I know Macca. I can barely throw food in the lunchboxes and get my kids dressed in time, let alone putting of full makeup. They must get up very, very early. I'd rather have an extra half hour in bed, hitting the snooze button.


----------



## bigdave (Oct 22, 2008)

tell me more about these tinfoil tiara parents. I dont want to be one so educate me.


----------



## flossie (Jun 9, 2008)

Andy, you do get some say in the arranged marriage. My mother-in-law's father brought home 5 photo's and let her pick the one she liked best. Mind you, she was a stunning woman back then, so you may not get the same wide choice.


----------



## flossie (Jun 9, 2008)

Tinfoil Tiara wearers are the sort that are incredibly rude to the checkout chicks in Spinneys even though could probably only aspire to work an Asda checkout back home. Look you down from head to toe when they see you to clock what you're wearing. They tend to hang around in groups and the smell of their expensive perfume usually alerts you to their presence before you actually see them. Will pick their way through the sand in the car park wearing their stilletto Jimmy Choos. If it's a wet day, will park in the 'drop off' section to get out of the car and go into the school to pick up their child while abusing the security gaurd who is vainly trying to explain to them why they can't park there. She would be totally oblivious the very long queue of traffic she has caused by just parking her brand new Volvo/BMW/Lexus in the middle of the road. (Actually, they are usually known to drive Toyota Prados but because I sometimes drive my husband's I'm not mentioning that!!)


----------



## flossie (Jun 9, 2008)

bigdave said:


> tell me more about these tinfoil tiara parents. I dont want to be one so educate me.



Dave, I must say, I have my doubts about you. Bunny suits, bikinis, tiaras..........


----------



## Elphaba (Jan 24, 2008)

flossie said:


> Tinfoil Tiara wearers are the sort that are incredibly rude to the checkout chicks in Spinneys even though could probably only aspire to work an Asda checkout back home. Look you down from head to toe when they see you to clock what you're wearing. They tend to hang around in groups and the smell of their expensive perfume usually alerts you to their presence before you actually see them. Will pick their way through the sand in the car park wearing their stilletto Jimmy Choos. If it's a wet day, will park in the 'drop off' section to get out of the car and go into the school to pick up their child while abusing the security gaurd who is vainly trying to explain to them why they can't park there.
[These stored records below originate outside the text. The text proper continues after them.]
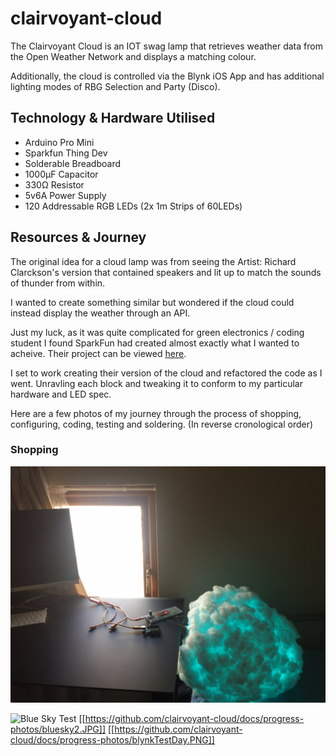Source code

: # clairvoyant-cloud  

The Clairvoyant Cloud is an IOT swag lamp that retrieves weather data from the Open Weather Network and displays a matching colour.

Additionally, the cloud is controlled via the Blynk iOS App and has additional lighting modes of RBG Selection and Party (Disco).

## Technology & Hardware Utilised

- Arduino Pro Mini
- Sparkfun Thing Dev
- Solderable Breadboard 
- 1000μF Capacitor
- 330Ω Resistor
- 5v6A Power Supply
- 120 Addressable RGB LEDs (2x 1m Strips of 60LEDs)

## Resources & Journey

The original idea for a cloud lamp was from seeing the Artist: Richard Clarckson's version that contained speakers and lit up to match the sounds of thunder from within. 

I wanted to create something similar but wondered if the cloud could instead display the weather through an API. 

Just my luck, as it was quite complicated for green electronics / coding student I found SparkFun had created almost exactly what I wanted to acheive. Their project can be viewed [here](https://learn.sparkfun.com/tutorials/led-cloud-connected-cloud).

I set to work creating their version of the cloud and refactored the code as I went. Unravling each block and tweaking it to conform to my particular hardware and LED spec. 

Here are a few photos of my journey through the process of shopping, configuring, coding, testing and soldering. (In reverse cronological order)

### Shopping

![final](https://github.com/J-Boz/clairvoyant-cloud/blob/master/docs/progress-photos/bluesky2.JPG)

![Blue Sky Test](https://github.com/clairvoyant-cloud/docs/progress-photos/bluesky2.JPG)
[[https://github.com/clairvoyant-cloud/docs/progress-photos/bluesky2.JPG]]
[[https://github.com/clairvoyant-cloud/docs/progress-photos/blynkTestDay.PNG]]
She would be totally oblivious the very long queue of traffic she has caused by just parking her brand new Volvo/BMW/Lexus in the middle of the road. (Actually, they are usually known to drive Toyota Prados but because I sometimes drive my husband's I'm not mentioning that!!)



Jumeirah Janes to the rest of us. 


-


----------



## bigdave (Oct 22, 2008)

flossie said:


> Dave, I must say, I have my doubts about you. Bunny suits, bikinis, tiaras..........
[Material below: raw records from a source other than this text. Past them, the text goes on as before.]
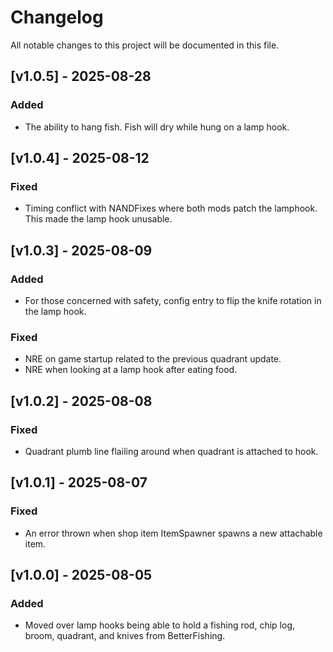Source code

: # Changelog

All notable changes to this project will be documented in this file.

## [v1.0.5] - 2025-08-28

### Added
- The ability to hang fish. Fish will dry while hung on a lamp hook. 

## [v1.0.4] - 2025-08-12

### Fixed
- Timing conflict with NANDFixes where both mods patch the lamphook. This made the lamp hook unusable.

## [v1.0.3] - 2025-08-09

### Added
- For those concerned with safety, config entry to flip the knife rotation in the lamp hook.

### Fixed
- NRE on game startup related to the previous quadrant update.
- NRE when looking at a lamp hook after eating food.

## [v1.0.2] - 2025-08-08

### Fixed
- Quadrant plumb line flailing around when quadrant is attached to hook.

## [v1.0.1] - 2025-08-07

### Fixed
- An error thrown when shop item ItemSpawner spawns a new attachable item.

## [v1.0.0] - 2025-08-05

### Added
- Moved over lamp hooks being able to hold a fishing rod, chip log, broom, quadrant, and knives from BetterFishing.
Flossie you dont know me yet. I maybe the man in the house but I am not the bread winner. I do the job of these fake people you are talking about do. I have been a stay at home Dad for the past 6 years and will continue to do so in Dubai. Once you meet me and know me you will understand why I dont want to be catorgorized in this tiara group. I am the realest mofo you will ever meet. 

Just made me nervous because I will be living in a nice house, wearing nice clothes, driving an expensive car, so when you meet me I dont want you to automatically put me in this group. I am just a big crazy white guy that likes to have fun andmake friends.


----------



## flossie (Jun 9, 2008)

Oh no. If I judged you because you wear nice clothes etc, etc, that would make me as bad as them, wouldn't it? It's more the 'attitude' they put out than anything. Also, the complete lack of basic manners to all around them, especially those deemed 'lower class'. (Those from the subcontinent who keep the schools their children attend clean and safe.)
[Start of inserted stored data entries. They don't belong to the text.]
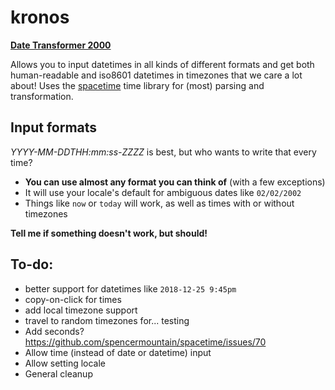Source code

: # kronos
[**Date Transformer 2000**](https://salsify.github.io/kronos/)

Allows you to input datetimes in all kinds of different formats and get both human-readable and iso8601 datetimes in timezones that we care a lot about! 
Uses the [spacetime](https://github.com/spencermountain/spacetime/) time library for (most) parsing and transformation.

## Input formats
*YYYY-MM-DDTHH:mm:ss-ZZZZ* is best, but who wants to write that every time?
- **You can use almost any format you can think of** (with a few exceptions)
- It will use your locale's default for ambiguous dates like `02/02/2002`
- Things like `now` or `today` will work, as well as times with or without timezones

 **Tell me if something doesn't work, but should!**

## To-do:
- better support for datetimes like `2018-12-25 9:45pm`
- copy-on-click for times
- add local timezone support
- travel to random timezones for... testing
- Add seconds? https://github.com/spencermountain/spacetime/issues/70
- Allow time (instead of date or datetime) input
- Allow setting locale
- General cleanup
BTW, my husband was a stay at home Dad for a year while I went to work and he and I both loved it. If I had his earning potential, it probably would have stayed that way.


----------



## bigdave (Oct 22, 2008)

so these people degrade others who arent up to thier standards? sheesh I thought I was getting away from this going to Dubai... I guess I am just nieve. I treat everyone the same, no matter the color of thier skin or the sound of thier voice. 

Being a stay at home parent is one of the most unappreciated jobs ever. It takes a special kind of person to do it.


----------



## Andy Capp (Oct 5, 2008)

Some people are just too perfect....


----------



## flossie (Jun 9, 2008)

bigdave said:


> so these people degrade others who arent up to thier standards? sheesh I thought I was getting away from this going to Dubai... I guess I am just nieve. I treat everyone the same, no matter the color of thier skin or the sound of thier voice.
> 
> Being a stay at home parent is one of the most unappreciated jobs ever. It takes a special kind of person to do it.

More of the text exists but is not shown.